**** Data records

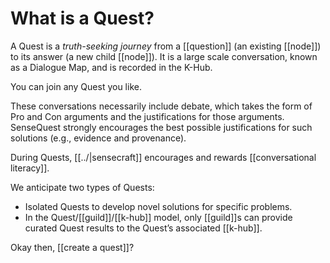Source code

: # What is a Quest?

A Quest is a *truth-seeking journey* from a [[question]] (an existing [[node]]) to its answer (a new child [[node]]). It is a large scale conversation, known as a Dialogue Map, and is recorded in the K-Hub.

You can join any Quest you like.

These conversations necessarily include debate, which takes the form of Pro and Con arguments and the justifications for those arguments. SenseQuest strongly encourages the best possible justifications for such solutions (e.g., evidence and provenance).

During Quests, [[../|sensecraft]] encourages and rewards [[conversational literacy]].

We anticipate two types of Quests:

-   Isolated Quests to develop novel solutions for specific problems.
-   In the Quest/[[guild]]/[[k-hub]] model, only [[guild]]s can provide curated Quest results to the Quest’s associated [[k-hub]].

Okay then, [[create a quest]]?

********

Each line above must be set down exactly, though no picture should be carried over.

*Solution*
Source code

: # What is a Quest?

A Quest is a *truth-seeking journey* from a [[question]] (an existing [[node]]) to its answer (a new child [[node]]). It is a large scale conversation, known as a Dialogue Map, and is recorded in the K-Hub.

You can join any Quest you like.

These conversations necessarily include debate, which takes the form of Pro and Con arguments and the justifications for those arguments. SenseQuest strongly encourages the best possible justifications for such solutions (e.g., evidence and provenance).

During Quests, [[../|sensecraft]] encourages and rewards [[conversational literacy]].

We anticipate two types of Quests:

-   Isolated Quests to develop novel solutions for specific problems.
-   In the Quest/[[guild]]/[[k-hub]] model, only [[guild]]s can provide curated Quest results to the Quest’s associated [[k-hub]].

Okay then, [[create a quest]]?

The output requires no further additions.